The Ecole polytechnique fédérale de Lausanne (EPFL) is one of the most dynamic university campuses in Europe and ranks among the top 20 universities worldwide. The EPFL employs 6,000 people supporting the three main missions of the institutions: education, research and innovation. The EPFL campus offers an exceptional working environment at the heart of a community of 16,000 people, including over 10,000 students and 3,500 researchers from 120 different countries.
Site Reliability Engineer (W/M)
Your mission :
The EPFL Blue Brain Project (BBP), situated on the Campus Biotech in Geneva, Switzerland, applies advanced neuroinformatics, data analytics, high-performance computing and simulation-based approaches to the challenge of understanding the structure and function of the mammalian brain in health and disease. The BBP provides the community with regular releases of data, models and tools to accelerate neuroscience discovery and clinical translation through open science and global collaboration.Main duties and responsibilities include :
BBP’s Core Services section is now looking for an experienced Site Reliability Engineer (W/M) to work on BBP’s High Performance Computing (HPC) and other mission-critical IT systems. This opportunity presents you with a chance to:
Ensure IT service reliability for our critically important IT services e.g. by implementing SRE best practices for availability, performance, utilisation, change management, emergency response and capacity planning
Develop monitoring, logging and metrics tools to manage risk
Automate IT processes - in order to get rid of toil, technical debt and manual work - using modern software engineering practices
Ensure reliable product launches and system upgrades upon our IT platforms like HPC, virtualization, containerization, and storage using modern software development, configuration management, CI/CD and infrastructure-as-code approaches
Contribute to IT security e.g. by establishing modern and clever system update/upgrade methodologies
Your profile :
What you'll need to succeed:
Deep understanding of IT operations using software engineering practices
Practical & recent hands-on experience with full-lifecycle config management, provisioning and CI tools (e.g. Puppet, Git, Jenkins, Foreman)
Practical & deep experience of using Linux (e.g. RedHat/CentOS, Ubuntu) in server environments
Extensive knowledge of monitoring infrastructure (e.g. Icinga, Prometheus, ELK)

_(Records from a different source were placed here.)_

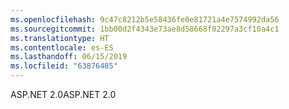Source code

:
 ```yaml
---
ms.openlocfilehash: 9c47c8212b5e58436fe0e81721a4e7574992da56
ms.sourcegitcommit: 1bb00d2f4343e73ae8d58668f02297a3cf10a4c1
ms.translationtype: HT
ms.contentlocale: es-ES
ms.lasthandoff: 06/15/2019
ms.locfileid: "63876485"
---
```

<span data-ttu-id="3b8ff-101">ASP.NET 2.0</span><span class="sxs-lookup"><span data-stu-id="3b8ff-101">ASP.NET 2.0</span></span>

Experience in programming and scripting (e.g. Python, Ruby, shell)
Understanding of networking fundamentals (e.g. HTTPS, DNS, TCP/IP & load balancing) with ability to implement changes and diagnose issues with routing, network protocols, subnets and DNS
Knowledge of industry best practices to run secure infrastructure
We count as an advantage any experience with:
Administering HPC clusters, cloud and container platforms (e.g. OpenStack, OpenShift/Kubernetes)
Administering storage systems (e.g. NetApp, GPFS, CEPH)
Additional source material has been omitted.